Anyone who wishes to challenge this number is welcome to do so, but we are pretty confident of its accuracy. Try the beer too while you’re at, it’s delicious, and available in pubs around East Anglia throughout the jubilee.
Brewed on 5 April 2022
S’mild, Smiled, s’miled, Grahame’s mild – you get the picture. With a smile like that, Grahame’s face is generally the one plastered all over instagram and facebook, so the beer name seemed to suit.
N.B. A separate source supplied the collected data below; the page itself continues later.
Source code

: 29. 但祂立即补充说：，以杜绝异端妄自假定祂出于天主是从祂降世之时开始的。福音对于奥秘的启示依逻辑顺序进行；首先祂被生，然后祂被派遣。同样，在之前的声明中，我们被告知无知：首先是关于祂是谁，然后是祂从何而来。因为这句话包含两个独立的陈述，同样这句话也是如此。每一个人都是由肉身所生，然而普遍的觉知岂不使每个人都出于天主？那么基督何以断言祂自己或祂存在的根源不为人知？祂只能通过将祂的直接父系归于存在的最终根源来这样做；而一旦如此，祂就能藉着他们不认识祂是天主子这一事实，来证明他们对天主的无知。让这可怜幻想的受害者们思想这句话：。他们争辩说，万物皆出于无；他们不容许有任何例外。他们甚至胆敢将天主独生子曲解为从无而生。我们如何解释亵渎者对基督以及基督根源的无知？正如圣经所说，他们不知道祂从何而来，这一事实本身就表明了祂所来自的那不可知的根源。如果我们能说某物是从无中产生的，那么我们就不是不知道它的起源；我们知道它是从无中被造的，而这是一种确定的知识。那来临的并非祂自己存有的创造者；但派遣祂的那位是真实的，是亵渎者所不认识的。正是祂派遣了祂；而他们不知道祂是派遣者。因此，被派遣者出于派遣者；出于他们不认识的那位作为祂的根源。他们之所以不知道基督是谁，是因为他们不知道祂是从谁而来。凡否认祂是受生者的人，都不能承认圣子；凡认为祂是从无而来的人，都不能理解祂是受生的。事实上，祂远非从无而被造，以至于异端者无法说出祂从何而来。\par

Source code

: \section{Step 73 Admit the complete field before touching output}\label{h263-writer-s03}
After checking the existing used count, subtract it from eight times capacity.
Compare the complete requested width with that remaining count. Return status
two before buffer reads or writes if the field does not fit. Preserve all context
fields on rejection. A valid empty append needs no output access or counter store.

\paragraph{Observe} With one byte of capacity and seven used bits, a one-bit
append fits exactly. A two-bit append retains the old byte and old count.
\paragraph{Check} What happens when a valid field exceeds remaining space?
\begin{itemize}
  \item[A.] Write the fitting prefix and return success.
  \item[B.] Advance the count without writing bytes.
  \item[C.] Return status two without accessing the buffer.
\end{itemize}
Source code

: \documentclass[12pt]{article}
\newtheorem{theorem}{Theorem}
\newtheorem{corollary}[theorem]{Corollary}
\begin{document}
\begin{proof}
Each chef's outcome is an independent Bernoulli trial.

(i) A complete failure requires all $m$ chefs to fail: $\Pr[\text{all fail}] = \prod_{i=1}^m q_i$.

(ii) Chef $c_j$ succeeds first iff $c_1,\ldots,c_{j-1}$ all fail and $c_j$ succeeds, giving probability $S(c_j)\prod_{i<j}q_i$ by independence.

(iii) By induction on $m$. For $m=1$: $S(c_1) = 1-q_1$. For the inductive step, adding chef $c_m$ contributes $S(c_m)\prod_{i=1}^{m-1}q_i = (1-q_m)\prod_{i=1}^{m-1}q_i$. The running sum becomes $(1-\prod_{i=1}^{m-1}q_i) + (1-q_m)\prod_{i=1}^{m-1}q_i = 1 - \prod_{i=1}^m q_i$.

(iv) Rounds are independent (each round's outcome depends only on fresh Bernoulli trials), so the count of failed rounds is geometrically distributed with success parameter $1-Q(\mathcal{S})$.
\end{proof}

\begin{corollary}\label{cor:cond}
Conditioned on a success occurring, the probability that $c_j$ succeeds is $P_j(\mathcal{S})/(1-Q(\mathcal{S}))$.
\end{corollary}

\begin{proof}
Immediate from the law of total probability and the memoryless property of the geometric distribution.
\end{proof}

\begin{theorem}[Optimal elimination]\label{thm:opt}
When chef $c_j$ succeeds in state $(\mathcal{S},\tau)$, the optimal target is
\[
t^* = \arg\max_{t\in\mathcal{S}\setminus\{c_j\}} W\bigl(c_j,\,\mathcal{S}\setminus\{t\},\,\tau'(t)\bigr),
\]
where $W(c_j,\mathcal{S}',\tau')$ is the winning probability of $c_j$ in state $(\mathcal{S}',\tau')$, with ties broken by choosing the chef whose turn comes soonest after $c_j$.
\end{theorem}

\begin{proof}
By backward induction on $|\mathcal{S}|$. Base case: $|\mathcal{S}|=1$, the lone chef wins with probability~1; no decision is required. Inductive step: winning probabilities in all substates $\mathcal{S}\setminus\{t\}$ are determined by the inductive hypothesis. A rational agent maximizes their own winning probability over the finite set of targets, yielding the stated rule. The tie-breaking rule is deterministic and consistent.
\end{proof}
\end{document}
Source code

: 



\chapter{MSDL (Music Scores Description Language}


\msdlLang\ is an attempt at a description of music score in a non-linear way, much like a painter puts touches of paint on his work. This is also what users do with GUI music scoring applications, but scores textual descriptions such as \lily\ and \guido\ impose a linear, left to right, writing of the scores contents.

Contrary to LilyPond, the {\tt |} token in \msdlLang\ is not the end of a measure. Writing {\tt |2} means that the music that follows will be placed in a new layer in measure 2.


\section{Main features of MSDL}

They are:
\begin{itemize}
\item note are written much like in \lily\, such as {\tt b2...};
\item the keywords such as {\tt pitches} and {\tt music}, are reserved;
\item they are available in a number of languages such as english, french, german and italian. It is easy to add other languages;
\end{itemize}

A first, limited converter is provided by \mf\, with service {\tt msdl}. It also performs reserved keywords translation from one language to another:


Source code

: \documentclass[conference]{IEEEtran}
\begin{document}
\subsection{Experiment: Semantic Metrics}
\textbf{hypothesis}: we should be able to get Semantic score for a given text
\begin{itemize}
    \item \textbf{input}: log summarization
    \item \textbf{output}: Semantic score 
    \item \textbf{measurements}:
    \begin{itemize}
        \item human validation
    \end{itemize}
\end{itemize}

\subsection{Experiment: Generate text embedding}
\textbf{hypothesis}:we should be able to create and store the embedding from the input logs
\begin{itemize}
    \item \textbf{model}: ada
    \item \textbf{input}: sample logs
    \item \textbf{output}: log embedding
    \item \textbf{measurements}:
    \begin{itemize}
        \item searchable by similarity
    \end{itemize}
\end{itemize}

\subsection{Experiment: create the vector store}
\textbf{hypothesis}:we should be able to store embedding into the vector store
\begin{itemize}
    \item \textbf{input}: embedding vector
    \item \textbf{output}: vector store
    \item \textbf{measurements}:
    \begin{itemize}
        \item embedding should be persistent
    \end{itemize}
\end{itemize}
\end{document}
Grahame has been pestering to brew a mild for a few year’s now. We have brewed one before with ‘Mocha Mild’ brewed with cocoa beans, and it was delicious but far from the traditional mild that many know and love (not me). Personally there is invariably something else I would prefer to have on the bar, but I know many people who do love mild, and I am thinking that perhaps this is my opportunity to love it also .
He selected Maris Otter as the big malt, then added colour and nutty flavours with the brown malt, plus some amber to give a smooth lightly toasted character. Grahame’s trick was to use German Weyerman’s dehusked black malt to give extra colour, but without adding too much bitterness.
Tell us what you think.
Brewed on 14 March 2022
Chevallier 47 is the first full scale brew to come out of our grain-storming. It is a modern classic. Golden in colour, smooth and full-bodied in the mouth, with sweet biscuit flavours, and the piney grape character of the hops perks the taste buds right up. Before you ask, the 47 represents both the original gravity (of 1047) and the ABV of 4.7.
This is one Phil came up with. He is always banging on about ‘grain this’ and ‘grain that’, so choosing a resurrected heritage malt for his beer was not a great surprise to the team. So what makes this beer special? The barley was selected as a variety for beer by Mr Chevallier back in 1820 and was the dominant variety of brewers’ barley right up until 1920, forming the backbone for the majority of Victorian ales. When you imagine those Victorians in their white shirts and black tailcoats swigging jugs of frothing ale, then Chevallier was most probably the ingredient. Crisp Maltings describes our homegrown Chevallier (or ‘Chevalier’ no doubt due to the ‘l’ shortages of the early 19th century) as Maris Otter turned up to eleven, which is perfect for that big body, full-flavoured mouthfeel we were after.
I strongly suggest you give it a try.